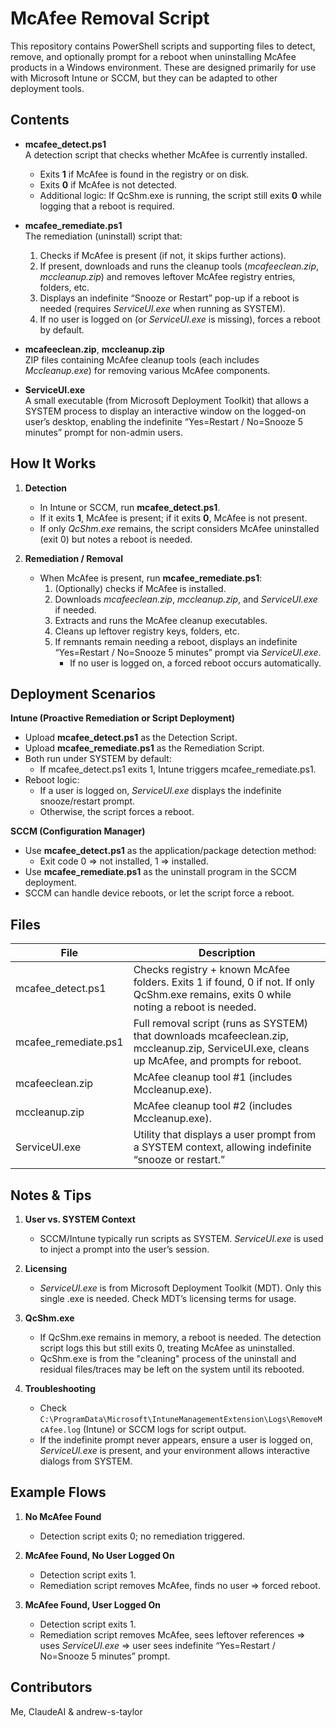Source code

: McAfee Removal Script
======================

This repository contains PowerShell scripts and supporting files to detect, remove, and optionally prompt for a reboot when uninstalling McAfee products in a Windows environment. These are designed primarily for use with Microsoft Intune or SCCM, but they can be adapted to other deployment tools.

Contents
--------

- **mcafee_detect.ps1**  
  A detection script that checks whether McAfee is currently installed.  
  - Exits **1** if McAfee is found in the registry or on disk.  
  - Exits **0** if McAfee is not detected.  
  - Additional logic: If QcShm.exe is running, the script still exits **0** while logging that a reboot is required.

- **mcafee_remediate.ps1**  
  The remediation (uninstall) script that:
  1. Checks if McAfee is present (if not, it skips further actions).
  2. If present, downloads and runs the cleanup tools (*mcafeeclean.zip*, *mccleanup.zip*) and removes leftover McAfee registry entries, folders, etc.
  3. Displays an indefinite “Snooze or Restart” pop-up if a reboot is needed (requires *ServiceUI.exe* when running as SYSTEM).
  4. If no user is logged on (or *ServiceUI.exe* is missing), forces a reboot by default.

- **mcafeeclean.zip**, **mccleanup.zip**  
  ZIP files containing McAfee cleanup tools (each includes *Mccleanup.exe*) for removing various McAfee components.

- **ServiceUI.exe**  
  A small executable (from Microsoft Deployment Toolkit) that allows a SYSTEM process to display an interactive window on the logged-on user’s desktop, enabling the indefinite “Yes=Restart / No=Snooze 5 minutes” prompt for non-admin users.

How It Works
------------

1. **Detection**  
   - In Intune or SCCM, run **mcafee_detect.ps1**.  
   - If it exits **1**, McAfee is present; if it exits **0**, McAfee is not present.  
   - If only *QcShm.exe* remains, the script considers McAfee uninstalled (exit 0) but notes a reboot is needed.

2. **Remediation / Removal**  
   - When McAfee is present, run **mcafee_remediate.ps1**:
     1. (Optionally) checks if McAfee is installed.
     2. Downloads *mcafeeclean.zip*, *mccleanup.zip*, and *ServiceUI.exe* if needed.
     3. Extracts and runs the McAfee cleanup executables.
     4. Cleans up leftover registry keys, folders, etc.
     5. If remnants remain needing a reboot, displays an indefinite “Yes=Restart / No=Snooze 5 minutes” prompt via *ServiceUI.exe*.
        - If no user is logged on, a forced reboot occurs automatically.

Deployment Scenarios
--------------------

**Intune (Proactive Remediation or Script Deployment)**

- Upload **mcafee_detect.ps1** as the Detection Script.  
- Upload **mcafee_remediate.ps1** as the Remediation Script.  
- Both run under SYSTEM by default:
  - If mcafee_detect.ps1 exits 1, Intune triggers mcafee_remediate.ps1.
- Reboot logic:
  - If a user is logged on, *ServiceUI.exe* displays the indefinite snooze/restart prompt.
  - Otherwise, the script forces a reboot.

**SCCM (Configuration Manager)**

- Use **mcafee_detect.ps1** as the application/package detection method:
  - Exit code 0 => not installed, 1 => installed.
- Use **mcafee_remediate.ps1** as the uninstall program in the SCCM deployment.
- SCCM can handle device reboots, or let the script force a reboot.

Files
-----

| File              | Description                                                                                                                           |
|-------------------|---------------------------------------------------------------------------------------------------------------------------------------|
| mcafee_detect.ps1 | Checks registry + known McAfee folders. Exits 1 if found, 0 if not. If only QcShm.exe remains, exits 0 while noting a reboot is needed. |
| mcafee_remediate.ps1 | Full removal script (runs as SYSTEM) that downloads mcafeeclean.zip, mccleanup.zip, ServiceUI.exe, cleans up McAfee, and prompts for reboot. |
| mcafeeclean.zip   | McAfee cleanup tool #1 (includes Mccleanup.exe).                                                                                     |
| mccleanup.zip     | McAfee cleanup tool #2 (includes Mccleanup.exe).                                                                                     |
| ServiceUI.exe     | Utility that displays a user prompt from a SYSTEM context, allowing indefinite “snooze or restart.”                                  |

Notes & Tips
------------

1. **User vs. SYSTEM Context**  
   - SCCM/Intune typically run scripts as SYSTEM. *ServiceUI.exe* is used to inject a prompt into the user’s session.

2. **Licensing**  
   - *ServiceUI.exe* is from Microsoft Deployment Toolkit (MDT). Only this single .exe is needed. Check MDT’s licensing terms for usage.

3. **QcShm.exe**  
   - If QcShm.exe remains in memory, a reboot is needed. The detection script logs this but still exits 0, treating McAfee as uninstalled.
   - QcShm.exe is from the "cleaning" process of the uninstall and residual files/traces may be left on the system until its rebooted.

4. **Troubleshooting**  
   - Check `C:\ProgramData\Microsoft\IntuneManagementExtension\Logs\RemoveMcAfee.log` (Intune) or SCCM logs for script output.
   - If the indefinite prompt never appears, ensure a user is logged on, *ServiceUI.exe* is present, and your environment allows interactive dialogs from SYSTEM.

Example Flows
-------------

1. **No McAfee Found**  
   - Detection script exits 0; no remediation triggered.

2. **McAfee Found, No User Logged On**  
   - Detection script exits 1.
   - Remediation script removes McAfee, finds no user => forced reboot.

3. **McAfee Found, User Logged On**  
   - Detection script exits 1.
   - Remediation script removes McAfee, sees leftover references => uses *ServiceUI.exe* => user sees indefinite “Yes=Restart / No=Snooze 5 minutes” prompt.

Contributors
------------

Me, ClaudeAI & andrew-s-taylor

Assigned task
Reproduce the entire listing exactly, but omit any pictures.

Task result
Source code

: McAfee Removal Script
======================

This repository contains PowerShell scripts and supporting files to detect, remove, and optionally prompt for a reboot when uninstalling McAfee products in a Windows environment. These are designed primarily for use with Microsoft Intune or SCCM, but they can be adapted to other deployment tools.

Contents
--------

- **mcafee_detect.ps1**  
  A detection script that checks whether McAfee is currently installed.  
  - Exits **1** if McAfee is found in the registry or on disk.  
  - Exits **0** if McAfee is not detected.  
  - Additional logic: If QcShm.exe is running, the script still exits **0** while logging that a reboot is required.

- **mcafee_remediate.ps1**  
  The remediation (uninstall) script that:
  1. Checks if McAfee is present (if not, it skips further actions).
  2. If present, downloads and runs the cleanup tools (*mcafeeclean.zip*, *mccleanup.zip*) and removes leftover McAfee registry entries, folders, etc.
  3. Displays an indefinite “Snooze or Restart” pop-up if a reboot is needed (requires *ServiceUI.exe* when running as SYSTEM).
  4. If no user is logged on (or *ServiceUI.exe* is missing), forces a reboot by default.

- **mcafeeclean.zip**, **mccleanup.zip**  
  ZIP files containing McAfee cleanup tools (each includes *Mccleanup.exe*) for removing various McAfee components.

- **ServiceUI.exe**  
  A small executable (from Microsoft Deployment Toolkit) that allows a SYSTEM process to display an interactive window on the logged-on user’s desktop, enabling the indefinite “Yes=Restart / No=Snooze 5 minutes” prompt for non-admin users.

How It Works
------------

1. **Detection**  
   - In Intune or SCCM, run **mcafee_detect.ps1**.  
   - If it exits **1**, McAfee is present; if it exits **0**, McAfee is not present.  
   - If only *QcShm.exe* remains, the script considers McAfee uninstalled (exit 0) but notes a reboot is needed.

2. **Remediation / Removal**  
   - When McAfee is present, run **mcafee_remediate.ps1**:
     1. (Optionally) checks if McAfee is installed.
     2. Downloads *mcafeeclean.zip*, *mccleanup.zip*, and *ServiceUI.exe* if needed.
     3. Extracts and runs the McAfee cleanup executables.
     4. Cleans up leftover registry keys, folders, etc.
     5. If remnants remain needing a reboot, displays an indefinite “Yes=Restart / No=Snooze 5 minutes” prompt via *ServiceUI.exe*.
        - If no user is logged on, a forced reboot occurs automatically.

Deployment Scenarios
--------------------

**Intune (Proactive Remediation or Script Deployment)**

- Upload **mcafee_detect.ps1** as the Detection Script.  
- Upload **mcafee_remediate.ps1** as the Remediation Script.  
- Both run under SYSTEM by default:
  - If mcafee_detect.ps1 exits 1, Intune triggers mcafee_remediate.ps1.
- Reboot logic:
  - If a user is logged on, *ServiceUI.exe* displays the indefinite snooze/restart prompt.
  - Otherwise, the script forces a reboot.

**SCCM (Configuration Manager)**

- Use **mcafee_detect.ps1** as the application/package detection method:
  - Exit code 0 => not installed, 1 => installed.
- Use **mcafee_remediate.ps1** as the uninstall program in the SCCM deployment.
- SCCM can handle device reboots, or let the script force a reboot.

Files
-----

| File              | Description                                                                                                                           |
|-------------------|---------------------------------------------------------------------------------------------------------------------------------------|
| mcafee_detect.ps1 | Checks registry + known McAfee folders. Exits 1 if found, 0 if not. If only QcShm.exe remains, exits 0 while noting a reboot is needed. |
| mcafee_remediate.ps1 | Full removal script (runs as SYSTEM) that downloads mcafeeclean.zip, mccleanup.zip, ServiceUI.exe, cleans up McAfee, and prompts for reboot. |
| mcafeeclean.zip   | McAfee cleanup tool #1 (includes Mccleanup.exe).                                                                                     |
| mccleanup.zip     | McAfee cleanup tool #2 (includes Mccleanup.exe).                                                                                     |
| ServiceUI.exe     | Utility that displays a user prompt from a SYSTEM context, allowing indefinite “snooze or restart.”                                  |

Notes & Tips
------------

1. **User vs. SYSTEM Context**  
   - SCCM/Intune typically run scripts as SYSTEM. *ServiceUI.exe* is used to inject a prompt into the user’s session.

2. **Licensing**  
   - *ServiceUI.exe* is from Microsoft Deployment Toolkit (MDT). Only this single .exe is needed. Check MDT’s licensing terms for usage.

3. **QcShm.exe**  
   - If QcShm.exe remains in memory, a reboot is needed. The detection script logs this but still exits 0, treating McAfee as uninstalled.
   - QcShm.exe is from the "cleaning" process of the uninstall and residual files/traces may be left on the system until its rebooted.

4. **Troubleshooting**  
   - Check `C:\ProgramData\Microsoft\IntuneManagementExtension\Logs\RemoveMcAfee.log` (Intune) or SCCM logs for script output.
   - If the indefinite prompt never appears, ensure a user is logged on, *ServiceUI.exe* is present, and your environment allows interactive dialogs from SYSTEM.

Example Flows
-------------

1. **No McAfee Found**  
   - Detection script exits 0; no remediation triggered.

2. **McAfee Found, No User Logged On**  
   - Detection script exits 1.
   - Remediation script removes McAfee, finds no user => forced reboot.

3. **McAfee Found, User Logged On**  
   - Detection script exits 1.
   - Remediation script removes McAfee, sees leftover references => uses *ServiceUI.exe* => user sees indefinite “Yes=Restart / No=Snooze 5 minutes” prompt.

Contributors
------------

Me, ClaudeAI & andrew-s-taylor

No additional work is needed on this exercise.